Discrete-Time Implementation of Explicit Reference Governor
Mu'taz A. Momani, Mehdi Hosseinzadeh
TL;DR
The paper addresses constraint handling for pre-stabilized systems by introducing a discrete-time Explicit Reference Governor (ERG) that updates the applied reference via $v(kdt) = v((k-1)dt) + dt \cdot \kappa \cdot g(x(kdt), v((k-1)dt), r)$ using a Lyapunov-based Dynamic Safety Margin and an Attraction Field. It derives per-step bounds on the design gain $\kappa(kdt)$ to preserve the invariant admissible set and proves convergence to $r$ when strictly steady-state admissible or to the best admissible $r^*$ otherwise, through Lyapunov analysis with $W(v(kdt)) = \sum_{\omega=v(kdt)}^{r} \|\rho(\omega,r)\|^2$. The method features a simple, dynamic $\kappa$ without offline tuning and provides a pseudocode implementation, validated by simulations on a double integrator and aircraft longitudinal dynamics, and experimentally on a Parrot Bebop 2 drone.
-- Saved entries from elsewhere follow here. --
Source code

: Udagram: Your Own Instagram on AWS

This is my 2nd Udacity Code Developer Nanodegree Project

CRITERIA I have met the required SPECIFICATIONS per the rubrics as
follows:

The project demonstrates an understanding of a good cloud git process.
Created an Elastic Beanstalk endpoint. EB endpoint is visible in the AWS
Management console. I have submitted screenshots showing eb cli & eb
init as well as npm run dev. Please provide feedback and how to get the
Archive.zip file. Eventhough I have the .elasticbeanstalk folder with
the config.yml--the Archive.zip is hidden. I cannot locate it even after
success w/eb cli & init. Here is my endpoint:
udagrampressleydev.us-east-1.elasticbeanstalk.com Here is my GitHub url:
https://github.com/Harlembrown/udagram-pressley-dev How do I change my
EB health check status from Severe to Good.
Results show dynamic $\kappa$ yields constraint satisfaction with improved convergence compared to fixed-gain schemes, making discrete-time ERG practical for safety-critical applications.
Abstract
Explicit reference governor (ERG) is an add-on unit that provides constraint handling capability to pre-stabilized systems. The main idea behind ERG is to manipulate the derivative of the applied reference in continuous time such that the satisfaction of state and input constraints is guaranteed at all times. However, ERG should be practically implemented in discrete-time. This paper studies the discrete-time implementation of ERG, and provides conditions under which the feasibility and convergence properties of the ERG framework are maintained when the updates of the applied reference are performed in discrete time. The proposed approach is validated via extensive simulation and experimental studies.